"Opened in summer 2017, the Paddock at Grandview is a 240-unit affordable housing development in the West Trinity Lane neighborhood of Nashville, Tennessee. Although West Trinity Lane is located just minutes from downtown Nashville, the Paddock was the neighborhood's first new development in decades. Because of the area's need for affordable housing and new investment, developer LDG Development enjoyed substantial support for the project from both the city government and residents. Due in part to this strong support, the Paddock at Grandview was the first housing project to receive a tax relief agreement through Nashville's affordable housing payment in lieu of taxes (PILOT) program.
The Paddock at Grandview
Built on a hill overlooking downtown Nashville, the Paddock at Grandview gets its name from the captivating views of the city skyline that can be seen from many units and from Scruggs Lane, the road approaching the development. The development consists of a clubhouse and 10 residential buildings with 24 units each. In all, there are 24 one-bedroom, 108 two-bedroom, and 108 three-bedroom units. Eligible tenants must earn no more than 60 percent of the area median income. Two apartments are reserved for the onsite manager and the maintenance manager. All first-floor units are adaptable, with open floorplans for easy navigation. Eighteen units are fully accessible, and these accessible units are available in each of the three floorplans. All units feature energy-efficient ENERGY STAR® appliances.
LDG Development selected the 13.59-acre site because of its proximity to downtown and a bus line. Evan Holladay, development manager at LDG Development, explains that an additional factor influenced the decision to build in West Trinity Lane: “The neighborhood group Nashville North by Northeast played a role in selecting the site and supporting it once it had been selected.” The organization, which is composed of residents and local business owners, advocated for redevelopment of the neglected neighborhood. “[The development] received a very warm, welcoming response,” says Holladay. Construction of the Paddock began in summer 2016 with substantial site work, including rock blasting and the improvement of approximately 100 feet of an adjacent public road.

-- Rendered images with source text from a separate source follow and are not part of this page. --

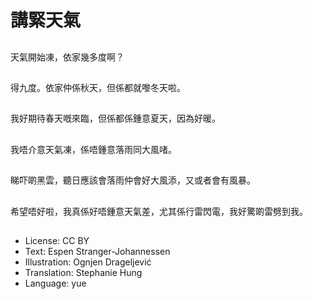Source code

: # 講緊天氣

##
天氣開始凍，依家幾多度啊？

##
得九度。依家仲係秋天，但係都就嚟冬天啦。

##
我好期待春天嘅來臨，但係都係鍾意夏天，因為好暖。

##
我唔介意天氣凍，係唔鍾意落雨同大風啫。

##
睇吓啲黑雲，聽日應該會落雨仲會好大風添，又或者會有風暴。

##
希望唔好啦，我真係好唔鍾意天氣差，尤其係行雷閃電，我好驚啲雷劈到我。

##
* License: CC BY
* Text: Espen Stranger-Johannessen
* Illustration: Ognjen Drageljević
* Translation: Stephanie Hung
* Language: yue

In addition to the residential buildings, the Paddock has an outdoor playground as well as a clubhouse, a single-story building at the development's entrance that houses management offices and resident amenities such as a workout facility, a computer room, an outdoor pool, and community space. The 2,500-square-foot community room is used for informal gatherings, community events, and structured services provided by manager Enfield Property Management or its partner organizations and is also available for residents to rent. Enfield Property Management employs a full-time resident services coordinator who has started a neighborhood group and a neighborhood watch organization for the Paddock. Other services include a financial literacy education series provided by Regions Bank and an afterschool tutoring program provided by another community partner.
The Paddock at Grandview cost approximately $35 million. The largest funding source was HUD's Section 221(d)4 loan program, which contributed approximately $19.6 million. The Paddock received $11.4 million in equity from the sale of low-income housing tax credits (LIHTCs) issued by Nashville's Metropolitan Development and Housing Agency (MDHA). An additional $1.7 million originated from federal HOME Investment Partnerships program funds, and LDG deferred $1.8 million of the developer's fee. Approximately $230,000 came from a fee refund and a bond interest escrow refund.Financing and the PILOT Program
Tennessee is among a minority of states that permit local tax assessors to include the value of tax credits issued through the LIHTC program in the property's assessed value. As a result, LIHTC properties in the state can incur unusually large property tax bills. Holladay reports that this method of assessing LIHTC properties would have made the Paddock's tax bill approximately $380,000 for the first year. Such a high bill, says Holladay, would have made the development financially unfeasible. However, because West Trinity Lane had such an intense need for affordable housing and new development, city agencies, including the mayor's office and public housing agency, were willing to work with LDG and state representatives to pursue a change to state housing law. In 2015, after a year of work, the Tennessee legislature amended the state code to permit MDHA to enter PILOT agreements for LIHTC properties.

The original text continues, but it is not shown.